Most Popular Narrative: 43.5% Undervalued

Simply Wall St’s widely followed narrative arrives at a fair value of $37.67 per share versus the last close of $21.28. This suggests significant upside if the narrative plays out as projected. This disparity sets the stage for a closer look at what is driving this optimistic outlook.

Acquisition of LEX Diagnostics and the planned commercialization of its rapid molecular point-of-care platform address the trend toward fast, decentralized testing and are likely to increase recurring revenues and enhance margins as high-value, high-velocity diagnostic solutions become more prevalent.

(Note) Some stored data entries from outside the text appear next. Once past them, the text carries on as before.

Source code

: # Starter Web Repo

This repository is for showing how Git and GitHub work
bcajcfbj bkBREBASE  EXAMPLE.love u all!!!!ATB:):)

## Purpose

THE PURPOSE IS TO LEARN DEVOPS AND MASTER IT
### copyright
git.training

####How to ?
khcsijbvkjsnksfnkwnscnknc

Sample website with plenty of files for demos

Read the complete narrative.

What assumptions make this narrative so bullish? The numbers hinge on future leaps in margins, rapid market expansion, and a surprisingly aggressive earnings comeback. Want to discover which forecasts turn this projection into a bold claim? Dive in for the full breakdown.

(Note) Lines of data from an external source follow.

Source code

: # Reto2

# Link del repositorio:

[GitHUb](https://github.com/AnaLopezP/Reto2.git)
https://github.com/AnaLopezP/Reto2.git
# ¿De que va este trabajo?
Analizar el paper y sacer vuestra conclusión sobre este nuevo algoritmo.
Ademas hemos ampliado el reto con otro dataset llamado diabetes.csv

Result: Fair Value of $37.67 (UNDERVALUED)

Have a read of the narrative in full and understand what's behind the forecasts.

However, persistent declines in COVID-related revenues and risks from product discontinuations could limit QuidelOrtho's ability to fully realize its recovery narrative.

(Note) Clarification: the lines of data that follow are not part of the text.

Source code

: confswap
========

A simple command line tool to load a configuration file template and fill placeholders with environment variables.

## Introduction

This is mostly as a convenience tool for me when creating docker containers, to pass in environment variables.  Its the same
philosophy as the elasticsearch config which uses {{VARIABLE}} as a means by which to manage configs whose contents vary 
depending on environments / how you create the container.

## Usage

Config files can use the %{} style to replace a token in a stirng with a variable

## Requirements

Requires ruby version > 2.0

Find out about the key risks to this QuidelOrtho narrative.

Build Your Own QuidelOrtho Narrative

If the current outlook does not align with your views or you'd rather analyze the numbers yourself, you have the tools to build your own perspective in just a few minutes, your way. Do it your way

A great starting point for your QuidelOrtho research is our analysis highlighting 2 key rewards and 2 important warning signs that could impact your investment decision.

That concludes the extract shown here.